Digestive Conditions

The old adage “what goes in, must come out” is the typical view from people of the digestive tract, thinking of it simply as a tube that takes in food and expels wastes. Rarely do people recognise that the digestive system is made up of multiple functional layers responsible for its successful operation. Like the layers of a cake or the levels of a building, the functional layers of the gut rely on one another for support, structure and function, whereby a disturbance in one, can impact the others (refer to Figure One). Of these layers, diet, barrier integrity and bacterial balance are foundational components to address in any patient suffering from digestive symptoms. Irrespective of the specific diagnosed condition, formulating a treatment strategy that effectively targets all of these layers can offer significant benefit to your patient’s presenting with gut disorders.

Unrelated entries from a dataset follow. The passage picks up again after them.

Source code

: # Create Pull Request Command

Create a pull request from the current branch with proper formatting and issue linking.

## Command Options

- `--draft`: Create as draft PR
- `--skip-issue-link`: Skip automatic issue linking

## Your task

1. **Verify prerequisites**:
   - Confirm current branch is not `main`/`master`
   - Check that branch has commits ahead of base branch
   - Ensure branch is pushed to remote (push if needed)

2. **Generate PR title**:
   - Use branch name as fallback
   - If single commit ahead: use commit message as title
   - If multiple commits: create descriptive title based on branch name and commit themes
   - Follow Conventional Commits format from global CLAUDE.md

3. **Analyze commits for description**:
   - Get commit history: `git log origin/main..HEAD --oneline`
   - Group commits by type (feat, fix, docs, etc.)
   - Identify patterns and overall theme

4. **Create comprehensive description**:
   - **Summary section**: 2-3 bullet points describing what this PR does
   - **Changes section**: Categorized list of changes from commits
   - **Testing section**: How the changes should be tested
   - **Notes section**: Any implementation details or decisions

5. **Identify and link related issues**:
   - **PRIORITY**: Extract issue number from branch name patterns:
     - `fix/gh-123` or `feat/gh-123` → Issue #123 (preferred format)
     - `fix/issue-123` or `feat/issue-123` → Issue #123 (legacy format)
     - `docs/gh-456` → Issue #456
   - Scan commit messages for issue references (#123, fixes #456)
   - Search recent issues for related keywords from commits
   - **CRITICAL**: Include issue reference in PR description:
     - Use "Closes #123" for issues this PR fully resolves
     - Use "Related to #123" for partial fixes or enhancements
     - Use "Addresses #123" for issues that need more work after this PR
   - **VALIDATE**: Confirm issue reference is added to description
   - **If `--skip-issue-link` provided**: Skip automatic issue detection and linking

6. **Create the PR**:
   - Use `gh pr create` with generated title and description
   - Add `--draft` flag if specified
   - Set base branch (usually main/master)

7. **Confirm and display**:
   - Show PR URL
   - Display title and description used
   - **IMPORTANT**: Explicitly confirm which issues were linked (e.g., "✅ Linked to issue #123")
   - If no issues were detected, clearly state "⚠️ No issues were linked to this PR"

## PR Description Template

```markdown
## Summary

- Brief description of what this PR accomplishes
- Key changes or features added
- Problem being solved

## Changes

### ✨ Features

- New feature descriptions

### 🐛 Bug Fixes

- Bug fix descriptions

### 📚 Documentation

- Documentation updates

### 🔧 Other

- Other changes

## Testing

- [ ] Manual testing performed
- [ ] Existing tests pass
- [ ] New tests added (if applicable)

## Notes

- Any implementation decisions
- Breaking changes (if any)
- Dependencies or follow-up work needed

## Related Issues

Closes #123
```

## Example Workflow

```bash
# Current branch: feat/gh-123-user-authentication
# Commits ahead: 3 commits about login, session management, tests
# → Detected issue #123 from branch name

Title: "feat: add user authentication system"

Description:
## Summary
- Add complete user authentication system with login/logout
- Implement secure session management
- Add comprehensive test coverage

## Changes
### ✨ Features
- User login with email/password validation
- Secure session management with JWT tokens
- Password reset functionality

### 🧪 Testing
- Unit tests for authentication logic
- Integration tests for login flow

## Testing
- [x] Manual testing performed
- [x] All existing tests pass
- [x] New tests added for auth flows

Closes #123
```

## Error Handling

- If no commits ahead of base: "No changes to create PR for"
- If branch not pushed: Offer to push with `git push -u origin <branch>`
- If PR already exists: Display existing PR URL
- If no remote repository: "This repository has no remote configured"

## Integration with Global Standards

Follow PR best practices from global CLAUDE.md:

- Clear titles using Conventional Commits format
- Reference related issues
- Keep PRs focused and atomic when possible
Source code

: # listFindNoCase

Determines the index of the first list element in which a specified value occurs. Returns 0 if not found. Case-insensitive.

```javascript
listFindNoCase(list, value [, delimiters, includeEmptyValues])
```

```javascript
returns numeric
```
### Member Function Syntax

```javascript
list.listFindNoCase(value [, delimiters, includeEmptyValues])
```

Diet is often a priority in the acute treatment of any digestive disorder, which makes sense when you consider that the gut is assaulted with approximately half a tonne of food every year. The foods you may be continuously exposing yourself to, directly influences all of the functional layers of the digestive tract. Consumption of particular foods may elicit both a local and systemic immune response in sensitive individuals. The resultant inflammatory reaction causes damage to what may already be a disturbed and permeable gut, further exacerbating your symptoms. This constant irritation can be especially painful in conditions such as inflammatory bowel disease (IBD) and irritable bowel syndrome (IBS) which are characterised by visceral hypersensitivity. Further to this, it is well established that diet can rapidly and significantly alter the composition of the gut microflora. (Turnbaugh PJ, et al. The effect of diet on the human gut microbiome: a metagenomic analysis in humanized gnotobiotic mice. Sci Transl Med. 2009;1(6):6ra14).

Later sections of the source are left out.